Plaintiff had been a tenant in the apartment house for about twelve years. In the afternoon of October 13, 1941, while walking towards one of the entrances, his head struck against the ladder of one of the fire-escapes, which was in a lowered position. No evidence was introduced to show how or in what manner or by whom the ladder had been lowered or for what length of time it had been in a lowered position. No defect in the ladder or the fire-escape was proved, but on the contrary it was shown in evidence that they were in good order at the time of the accident and were of a proper design. There was nothing in the evidence to charge defendant with notice, either actual or constructive, that the ladder was down at the time of the accident. Defendant was ill and in bed on the day of the accident and the apartment house clerk who was on duty knew nothing about the position of the ladder until after the accident.

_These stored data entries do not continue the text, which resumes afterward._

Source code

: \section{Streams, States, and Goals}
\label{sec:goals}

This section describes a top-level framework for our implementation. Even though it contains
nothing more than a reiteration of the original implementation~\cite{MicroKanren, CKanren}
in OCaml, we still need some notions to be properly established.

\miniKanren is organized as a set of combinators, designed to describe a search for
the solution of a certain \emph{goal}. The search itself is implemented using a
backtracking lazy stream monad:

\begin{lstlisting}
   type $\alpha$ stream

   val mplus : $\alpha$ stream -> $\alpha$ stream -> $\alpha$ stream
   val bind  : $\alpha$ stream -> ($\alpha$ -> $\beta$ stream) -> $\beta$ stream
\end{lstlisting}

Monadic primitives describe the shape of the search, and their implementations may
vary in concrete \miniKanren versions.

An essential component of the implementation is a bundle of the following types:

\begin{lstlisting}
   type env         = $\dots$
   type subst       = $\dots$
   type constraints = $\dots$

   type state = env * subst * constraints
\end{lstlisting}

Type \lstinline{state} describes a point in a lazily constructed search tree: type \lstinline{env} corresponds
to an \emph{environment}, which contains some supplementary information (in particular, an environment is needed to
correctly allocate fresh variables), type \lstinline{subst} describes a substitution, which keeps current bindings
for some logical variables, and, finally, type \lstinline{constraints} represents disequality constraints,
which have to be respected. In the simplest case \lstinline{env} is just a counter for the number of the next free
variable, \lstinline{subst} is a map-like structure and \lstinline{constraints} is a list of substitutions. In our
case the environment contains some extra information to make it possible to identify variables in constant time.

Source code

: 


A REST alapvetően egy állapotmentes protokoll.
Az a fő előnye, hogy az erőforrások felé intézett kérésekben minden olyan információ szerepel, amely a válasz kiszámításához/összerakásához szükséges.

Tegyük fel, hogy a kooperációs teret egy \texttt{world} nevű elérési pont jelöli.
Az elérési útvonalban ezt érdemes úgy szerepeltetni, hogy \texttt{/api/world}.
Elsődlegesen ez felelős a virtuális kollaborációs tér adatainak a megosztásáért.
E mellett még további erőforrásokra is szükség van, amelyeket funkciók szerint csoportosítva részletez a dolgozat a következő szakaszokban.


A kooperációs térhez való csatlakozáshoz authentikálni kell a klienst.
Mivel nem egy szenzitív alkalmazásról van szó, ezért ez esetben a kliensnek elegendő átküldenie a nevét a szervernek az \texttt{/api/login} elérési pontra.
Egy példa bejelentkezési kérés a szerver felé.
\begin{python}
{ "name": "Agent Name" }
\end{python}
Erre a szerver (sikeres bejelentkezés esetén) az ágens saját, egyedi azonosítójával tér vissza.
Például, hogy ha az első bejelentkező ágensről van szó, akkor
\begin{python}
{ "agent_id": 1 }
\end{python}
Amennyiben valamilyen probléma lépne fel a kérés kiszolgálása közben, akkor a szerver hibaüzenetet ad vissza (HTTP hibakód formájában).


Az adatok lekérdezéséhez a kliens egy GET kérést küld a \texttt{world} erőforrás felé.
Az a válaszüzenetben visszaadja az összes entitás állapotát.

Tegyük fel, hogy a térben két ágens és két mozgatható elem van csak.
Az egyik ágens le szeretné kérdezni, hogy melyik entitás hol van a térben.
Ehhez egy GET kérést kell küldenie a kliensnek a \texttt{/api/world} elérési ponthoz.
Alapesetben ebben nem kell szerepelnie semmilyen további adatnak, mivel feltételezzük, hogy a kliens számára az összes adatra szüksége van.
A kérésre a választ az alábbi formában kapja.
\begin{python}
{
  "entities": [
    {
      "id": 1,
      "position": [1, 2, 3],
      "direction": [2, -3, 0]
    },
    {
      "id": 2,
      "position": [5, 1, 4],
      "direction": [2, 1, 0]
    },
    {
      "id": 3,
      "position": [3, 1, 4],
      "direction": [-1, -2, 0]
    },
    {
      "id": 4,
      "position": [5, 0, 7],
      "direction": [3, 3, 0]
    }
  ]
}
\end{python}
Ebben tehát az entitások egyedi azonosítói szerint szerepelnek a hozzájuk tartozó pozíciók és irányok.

On behalf of plaintiff Mrs. Amurl Campbell testified that before her discharge by defendant she had been housekeeper at the apartment house; that in the fall of 1939 a Mr. Sweet had been injured by one of the ladders; that in September of 1940 one of the ladders "kept falling down" and the witness said to defendant, "We are going to have to do something about our fire-escapes"; that the ladders would not fall of their own weight and that she had not seen any of them fall. C.F. Campbell, husband of Amural Campbell, testified that he saw ladders in a down position on two occasions before the accident in question but he did not state the times at which the ladders were down or that there was any defect in them on those occasions.

[1] The duty was upon defendant to see that reasonable care was exercised to keep the premises in a safe condition, [2] and the burden was upon plaintiff at the trial to establish [62 Cal. App. 2d 164] that defendant failed in the discharge of the duty to use reasonable care. [3] Although it is the established rule that in passing upon a motion for a nonsuit all conflicts in the evidence must be resolved in favor of plaintiff and that all reasonable inferences favorable to plaintiff are to be deduced from the evidence, nevertheless a nonsuit must be granted when the evidence is legally insufficient to support a judgment in plaintiff's favor. (Nicholas v. Jacobson, 113 Cal. App. 382, 389 [298 P. 505].)

[4] Defendant was obligated to maintain fire-escapes on her building and to keep them in such condition that they could be used instantly in cases of emergency. The evidence was without conflict that the fire-escape in question was of a proper design and was not in a defective condition. It was necessary that the ladder be maintained in such manner that anyone leaving the upper floor of the building in an emergency could lower it. On the occasion of the accident it was not shown that the ladder was lowered by defendant or by anyone acting for defendant or that defendant had notice that it was down. [5] The fact that on a previous occasion another party had struck his head against a lowered ladder on the premises would not charge defendant with liability for an accident which occurred two years later. Nor would the fact that one of the ladders was seen to be down on prior occasions give support to a judgment in favor of plaintiff. For aught that appears in the evidence the ladder might then have been lowered by an inspector from the fire department. No evidence was introduced showing that on the prior occasions there was anything defective about the fire-escapes or the ladders.

[6] The doctrine of res ipsa loquitur is not applicable, for an inference of negligence on the part of defendant did not arise from her limited control of the fire-escapes. She was compelled to erect and maintain them in such manner that they could be subjected to the use and control of the tenants in case of emergency.

The judgment and the order are affirmed.

Moore, P. J., and McComb, J., concurred.